The train ride was excellent and relaxing. We had free WiFi and lots of refreshments, including lunch, on our four-hour journey. I took advantage of the free WiFi to send some emails to family and catch up on news via the Internet (our hotel WiFi in Paris was iffy, at best, but it was free). I know I've mentioned it before, but I'll mention it again here: Dave and I really like using trains to travel between cities in Europe. We like the relaxing ambience, the comfortable seats with plenty of leg room (unlike most airplanes these days) and the opportunity to see the countryside outside our windows.
We arrived in Amsterdam in the middle of the afternoon. After enjoying lots of sunshine in Paris, I was disappointed that the weather was rather gray when we arrived, as it was much of our second day too. Maybe that just helped me appreciate the glorious sunshine of our final afternoon in the city. Upon arriving at Amsterdam's central train station (a stately old building, like many stations of a bygone era), we took a trolley to our hotel. The trolley took us along a couple of Amsterdam's main streets to the Leidesplein stop. From that point, we walked a couple of blocks to our hotel. This is the view from our window. The hotel was situated in a lovely, quiet little neighborhood.
This is how our hotel looked from the street:
After unpacking our luggage and settling into our very nice hotel room, Dave and I decided to walk around a bit and wend our way, on foot, to the staging area for the canal cruise we had booked for that evening. Here are some pictures of the Leidesplein neighborhood, a bustling area of the city.
One of the things we really enjoyed about Amsterdam was the wide range of cuisines available. In addition to traditional Dutch fare, restaurants offer food from all areas of the world: Brazil, Argentina, Indonesia, Italy.... You name it, there's probably at least one restaurant in Amsterdam that serves it. On this evening, having had our fill of French cooking, we decided to eat at an Italian restaurant. We were lucky enough to get a table by an aquarium.
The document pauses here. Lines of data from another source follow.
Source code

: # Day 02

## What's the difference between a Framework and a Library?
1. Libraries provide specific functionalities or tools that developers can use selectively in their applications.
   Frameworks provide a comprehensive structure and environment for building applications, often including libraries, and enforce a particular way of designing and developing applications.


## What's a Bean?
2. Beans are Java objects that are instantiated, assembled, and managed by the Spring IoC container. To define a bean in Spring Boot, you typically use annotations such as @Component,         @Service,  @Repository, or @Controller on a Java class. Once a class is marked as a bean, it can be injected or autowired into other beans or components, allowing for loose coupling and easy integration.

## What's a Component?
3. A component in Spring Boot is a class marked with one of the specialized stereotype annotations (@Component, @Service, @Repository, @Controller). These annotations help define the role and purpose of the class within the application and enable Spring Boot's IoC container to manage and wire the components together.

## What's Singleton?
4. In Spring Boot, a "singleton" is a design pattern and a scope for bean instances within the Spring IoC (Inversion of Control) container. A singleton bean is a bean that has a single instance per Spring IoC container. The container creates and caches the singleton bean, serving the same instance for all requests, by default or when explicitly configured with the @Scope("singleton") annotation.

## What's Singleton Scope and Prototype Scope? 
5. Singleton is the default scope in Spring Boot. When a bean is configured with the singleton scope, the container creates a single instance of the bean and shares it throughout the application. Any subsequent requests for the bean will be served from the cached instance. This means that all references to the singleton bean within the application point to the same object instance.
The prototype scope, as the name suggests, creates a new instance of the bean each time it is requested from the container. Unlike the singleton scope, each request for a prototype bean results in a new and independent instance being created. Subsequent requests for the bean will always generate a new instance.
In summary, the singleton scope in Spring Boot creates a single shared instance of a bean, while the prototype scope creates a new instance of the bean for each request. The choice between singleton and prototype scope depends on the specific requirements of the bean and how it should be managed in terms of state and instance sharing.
A note on cuisine: I like French cooking okay, but I prefer Italian food far more. After five days in Paris, I'd had enough French food (although I will say that all of the Parisian breads and pastries I ate were outstanding; my mouth still waters remembering a wonderful raspberry custard tart I had for dessert one day). In contrast, when we spent seven days in Italy two years ago, I never got tired of the food. In Amsterdam, we ate Dutch (of course), Italian and Brazilian food. Had we been there longer, we probably would have tried some other places that looked good. While I'm writing about food, I'll mention that our hotel had a very good breakfast buffet. I think we paid ten euros apiece for each of the two days we ate there, and it was money well spent.
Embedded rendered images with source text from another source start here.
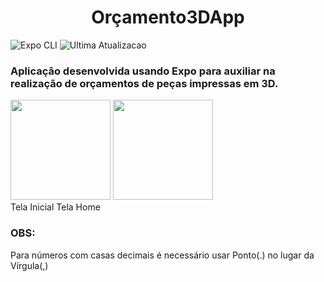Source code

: <h1 align="center"> Orçamento3DApp </h1>

![Expo CLI](https://img.shields.io/badge/Expo-0.6.2-lightgrey)
![Ultima Atualizacao](https://img.shields.io/badge/realease%20date%3A-december%202022-orange)

<h3>Aplicação desenvolvida usando Expo para auxiliar na realização de orçamentos de peças impressas em 3D.</h3>
 
<div >
<img src="https://user-images.githubusercontent.com/28853497/224380304-ecc6f5e3-0657-4328-ad02-4b6258a75c9c.jpeg" width="160"/>  
<img src="https://user-images.githubusercontent.com/28853497/224381317-a5a7378e-d994-4ad4-ae4f-aafe06b2703b.jpeg" width="160"/>
</div>
Tela Inicial
Tela Home

<br>

<h3>OBS: </h3>Para números com casas decimais é necessário usar Ponto(.) no lugar da Vírgula(,)
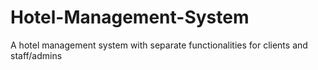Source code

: # Hotel-Management-System
A hotel management system with separate functionalities for clients and staff/admins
Given that most, if not all, of The Netherlands lies below sea level, it's not surprising that Amsterdam is lined with canals. When we planned our trip, we thought it would be nice to book a candlelight cruise for our first night in town. Moreover, since we love exploring places on foot, we decided to walk from the hotel to the cruise staging area. Not a good idea for one's first night in a totally new city that has no straight streets in its city center. Amsterdam's canals cut throughout the the city in a series of U-shaped rings, which can be very disorienting to the uninitiated. Upon finishing our great dinner beside the fish tank, we realized we would have to really make tracks in order to catch our cruise. We started hoofing it, thinking we were traveling in fairly straight lines, only to discover, about 30 minutes before boarding time, that we were well over one mile away from our destination. We found a local fellow who gave us some directions, then starting jogging/walking/gasping for air for the next 25 minutes or so. We arrived at a ticket window (wrong cruise line - of course) just 2 or 3 minutes past 9:00 p.m. (2100 local time). The clerk called the right office for us and discovered that the boat had just left, but told us to walk back across a bridge and speak to the agent over there about re-booking. So, we went over there, put on our pitiful sad-stupid tourist faces, and the very understanding clerk allowed us to re-book our cruise for Saturday, our last night in town.
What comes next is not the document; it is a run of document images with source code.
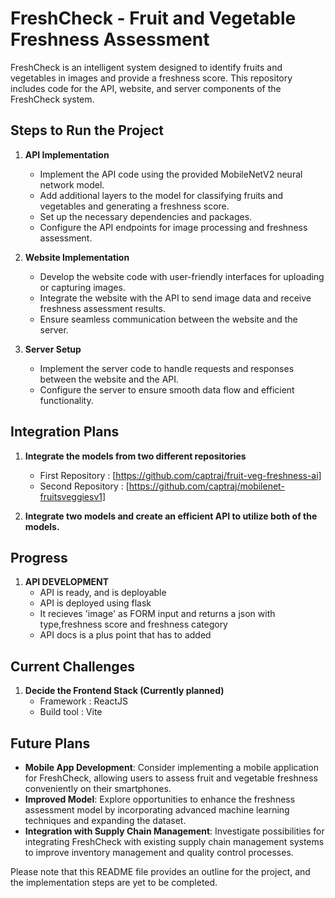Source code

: # FreshCheck - Fruit and Vegetable Freshness Assessment

FreshCheck is an intelligent system designed to identify fruits and vegetables in images and provide a freshness score. This repository includes code for the API, website, and server components of the FreshCheck system.


## Steps to Run the Project

1. **API Implementation**
   - Implement the API code using the provided MobileNetV2 neural network model.
   - Add additional layers to the model for classifying fruits and vegetables and generating a freshness score.
   - Set up the necessary dependencies and packages.
   - Configure the API endpoints for image processing and freshness assessment.

2. **Website Implementation**
   - Develop the website code with user-friendly interfaces for uploading or capturing images.
   - Integrate the website with the API to send image data and receive freshness assessment results.
   - Ensure seamless communication between the website and the server.

3. **Server Setup**
   - Implement the server code to handle requests and responses between the website and the API.
   - Configure the server to ensure smooth data flow and efficient functionality.


## Integration Plans

1. **Integrate the models from two different repositories**
   - First Repository : [https://github.com/captraj/fruit-veg-freshness-ai]
   - Second Repository : [https://github.com/captraj/mobilenet-fruitsveggiesv1]

2. **Integrate two models and create an efficient API to utilize both of the models.**


## Progress

1. **API DEVELOPMENT**
   - API is ready, and is deployable
   - API is deployed using flask
   - It recieves 'image' as FORM input and returns a json with type,freshness score and freshness category
   - API docs is a plus point that has to added


## Current Challenges

1. **Decide the Frontend Stack (Currently planned)**
   - Framework : ReactJS
   - Build tool : Vite


## Future Plans
- **Mobile App Development**: Consider implementing a mobile application for FreshCheck, allowing users to assess fruit and vegetable freshness conveniently on their smartphones.
- **Improved Model**: Explore opportunities to enhance the freshness assessment model by incorporating advanced machine learning techniques and expanding the dataset.
- **Integration with Supply Chain Management**: Investigate possibilities for integrating FreshCheck with existing supply chain management systems to improve inventory management and quality control processes.

Please note that this README file provides an outline for the project, and the implementation steps are yet to be completed.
At this point, I'll make a note about service in Amsterdam. Most of the people we encountered in Amsterdam were extremely polite and helpful. Most of them also spoke excellent English (unlike many Americans and Canadians I know), so language was absolutely not a barrier.
Now, to continue my narrative. After re-booking our cruise, we decided to walk back to our hotel through Amsterdam's infamous Red Light District. Since this is a family blog, all I'll say about that is that everything you've ever heard or read about the district is true. We also figured out that the best way to travel on foot for the remainder of our stay would be to follow the trolley tracks for any of the three trolley lines that led to Leidesplein. We applied that method, and it worked wonderfully. We never got lost in Amsterdam again.
Now, since I've written a lot of verbiage, it's time to show you some pictures of Amsterdam's canals.
Two interesting facts about Amsterdam canals.
1. Even though Amsterdam is sometimes called "The Venice of the North," Amsterdam actually has more canals than Venice. Moreover, the characters of both cities are strikingly different. Venice has incredible old world charm, while Amsterdam is a bustling modern city. It has a different sort of charm from Venice, but it's definitely not the same sort of place.
2. Unlike Venice, many people live in houseboats on Amsterdam's canals. Since Venice has a milder climate than Amsterdam, I would have thought the reverse would be true.
Street traffic in Amsterdam is substantially different from street traffic in North America. One striking difference is that, unlike most North American cities, bikes are clearly the preferred mode of transportation in Amsterdam, and many roadways are designed to accommodate bikes. Bikes are everywhere in Amsterdam. In fact, bike theft is such a serious problem that bikers often use two locks to secure their bikes outdoors. On the plus side, there are plenty of bike rental vendors available, so anyone who is up to biking around the city would probably find it a great way to see a lot in a short while.
In addition to watching for bicyclists, pedestrians need to watch out for trolleys. As you can see from the photos below, pedestrians, trolleys and bikers all compete for space on several of the main streets. The only distinguishing feature on some streets is the trolley tracks, which mark clearly where the trolleys must go. Pedestrians, bikers, and even car drivers (though none are visible in my photos; there aren't very many of them anywhere in the city - bikes outnumber cars by a huge margin) all compete for space that is up for grabs to the bravest (or stupidest), fastest, or biggest individual on that bit of road.
Another interesting feature of Amsterdam is its architecture. The overall impression I got of Amsterdam was of tidiness. Many of the buildings had clean, attractive lines, although some of the modern buildings are changing that. Many of the buildings in the city center were tall and narrow, and more than a few of them are well over 400 years old.
A note here about cafes and coffee shops. Dave and I ate lunch in a cafe one day. We did not enter any coffee shops, although we walked by quite a few of them. Cafes serve food and beverages and nothing else. Coffee shops sell a variety of marijuana products (I've been told they're stronger than the varieties typically consumed in North America) as well as food and beverages. On a busy night or weekend day, one can smell the marijuana from the street (I suspect that, if one timed it carefully, one could inhale some of the smoke...).
A couple of random shops on one of the city's main thoroughfares (I'm not sure I've ever used that word before except, perhaps, on a spelling test).
Phew! This has been a long post. I'll close with a photo I took on our last evening in town, just before we enjoyed a lovely 90-minute canal cruise. As it turned out, I was happy that we re-booked the cruise. It was a wonderful way to finish our visit to a great European city.